I’ve been thinking a bit more about being on the wagon and how my friends are reacting. This weekend was another interesting one. I spent a fair bit of it out watching other people get drunk. I had two great evenings, but things sure aren’t as funny when you’re sober.
I am fine with other people being silly. In fact, I encourage it. The thing that I don’t like is the comparisons they make to my current self and the absolutely ridiculous self that I used to be. I’m doing my best. I’m there. I’m just trying to look after myself.
A friend made some valid points yesterday when we were talking about it. She suggested that perhaps my friends are mourning the me that they used to have. This is the beginning of the end of the me that they know. As much as I don’t like to think about it, things will never be the same again.

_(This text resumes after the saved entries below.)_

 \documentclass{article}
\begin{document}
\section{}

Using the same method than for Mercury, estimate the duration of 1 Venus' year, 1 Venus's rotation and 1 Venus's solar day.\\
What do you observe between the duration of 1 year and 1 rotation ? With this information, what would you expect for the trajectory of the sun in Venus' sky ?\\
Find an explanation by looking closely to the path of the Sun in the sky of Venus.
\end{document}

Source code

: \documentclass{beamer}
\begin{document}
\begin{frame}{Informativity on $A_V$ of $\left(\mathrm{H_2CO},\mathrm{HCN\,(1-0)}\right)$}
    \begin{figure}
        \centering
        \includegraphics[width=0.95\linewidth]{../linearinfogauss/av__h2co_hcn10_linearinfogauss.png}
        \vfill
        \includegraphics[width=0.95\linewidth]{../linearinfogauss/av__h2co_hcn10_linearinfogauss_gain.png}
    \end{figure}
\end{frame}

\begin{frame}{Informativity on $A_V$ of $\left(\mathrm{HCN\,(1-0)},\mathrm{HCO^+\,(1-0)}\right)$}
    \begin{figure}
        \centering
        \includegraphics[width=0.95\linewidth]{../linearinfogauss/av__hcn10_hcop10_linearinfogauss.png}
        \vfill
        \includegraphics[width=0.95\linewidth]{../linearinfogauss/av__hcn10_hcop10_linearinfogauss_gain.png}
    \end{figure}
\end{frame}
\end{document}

No matter how hard I work at keeping my friendships alive, those friends will never, ever be my first priority again. And neither will my own selfish enjoyment. That life is over.

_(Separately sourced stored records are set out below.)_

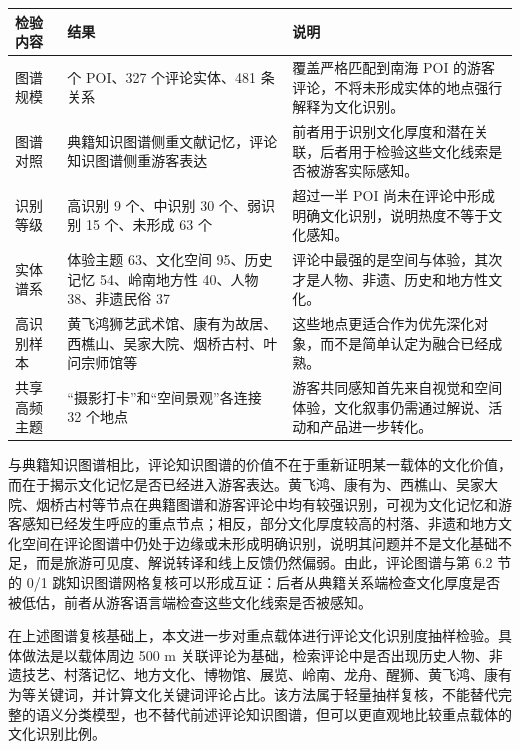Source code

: \begin{table}[H]
\centering
{}
{\scriptsize
\setlength{\tabcolsep}{3.0pt}
\renewcommand{\arraystretch}{1.15}
\begin{tabularx}{\textwidth}{@{}>{\centering\arraybackslash}p{}
>{\centering\arraybackslash}p{}
>{\raggedright\arraybackslash}X@{}}
\toprule
\textbf{检验内容} & \textbf{结果} & \textbf{说明} \\
\midrule
图谱规模 & 117 个 POI、327 个评论实体、481 条关系 & 覆盖严格匹配到南海 POI 的游客评论，不将未形成实体的地点强行解释为文化识别。 \\
图谱对照 & 典籍知识图谱侧重文献记忆，评论知识图谱侧重游客表达 & 前者用于识别文化厚度和潜在关联，后者用于检验这些文化线索是否被游客实际感知。 \\
识别等级 & 高识别 9 个、中识别 30 个、弱识别 15 个、未形成 63 个 & 超过一半 POI 尚未在评论中形成明确文化识别，说明热度不等于文化感知。 \\
实体谱系 & 体验主题 63、文化空间 95、历史记忆 54、岭南地方性 40、人物 38、非遗民俗 37 & 评论中最强的是空间与体验，其次才是人物、非遗、历史和地方性文化。 \\
高识别样本 & 黄飞鸿狮艺武术馆、康有为故居、西樵山、吴家大院、烟桥古村、叶问宗师馆等 & 这些地点更适合作为优先深化对象，而不是简单认定为融合已经成熟。 \\
共享高频主题 & ``摄影打卡''和``空间景观''各连接 32 个地点 & 游客共同感知首先来自视觉和空间体验，文化叙事仍需通过解说、活动和产品进一步转化。 \\
\bottomrule
\end{tabularx}
}
\end{table}

与典籍知识图谱相比，评论知识图谱的价值不在于重新证明某一载体的文化价值，而在于揭示文化记忆是否已经进入游客表达。黄飞鸿、康有为、西樵山、吴家大院、烟桥古村等节点在典籍图谱和游客评论中均有较强识别，可视为文化记忆和游客感知已经发生呼应的重点节点；相反，部分文化厚度较高的村落、非遗和地方文化空间在评论图谱中仍处于边缘或未形成明确识别，说明其问题并不是文化基础不足，而是旅游可见度、解说转译和线上反馈仍然偏弱。由此，评论图谱与第 6.2 节的 0/1 跳知识图谱网格复核可以形成互证：后者从典籍关系端检查文化厚度是否被低估，前者从游客语言端检查这些文化线索是否被感知。

在上述图谱复核基础上，本文进一步对重点载体进行评论文化识别度抽样检验。具体做法是以载体周边 500 m 关联评论为基础，检索评论中是否出现历史人物、非遗技艺、村落记忆、地方文化、博物馆、展览、岭南、龙舟、醒狮、黄飞鸿、康有为等关键词，并计算文化关键词评论占比。该方法属于轻量抽样复核，不能替代完整的语义分类模型，也不替代前述评论知识图谱，但可以更直观地比较重点载体的文化识别比例。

I have friends that have babies. Some of them have retreated into their homes and never come out. Others happily put their baby asleep in the spare room at bbqs and enjoy a glass of wine. Either way, you can’t stay up all night because that baby will be up with the sunrise and you need to be up with it, not on your way down.
I hadn’t really thought about that side of things. I was thinking more short term. The 9 months of pregnancy. I had gotten my head around that. But this is forever.
I remember when I used to be a smoker and a friend would decide to quit. I would feel betrayed. We used to smoke together! Why have they decided that they don’t want to do that anymore? I’m not ready to quit and I’m not ready for my life to change. It was out of my control and I didn’t like it.
I guess that’s how my friends are feeling, only a million times bigger.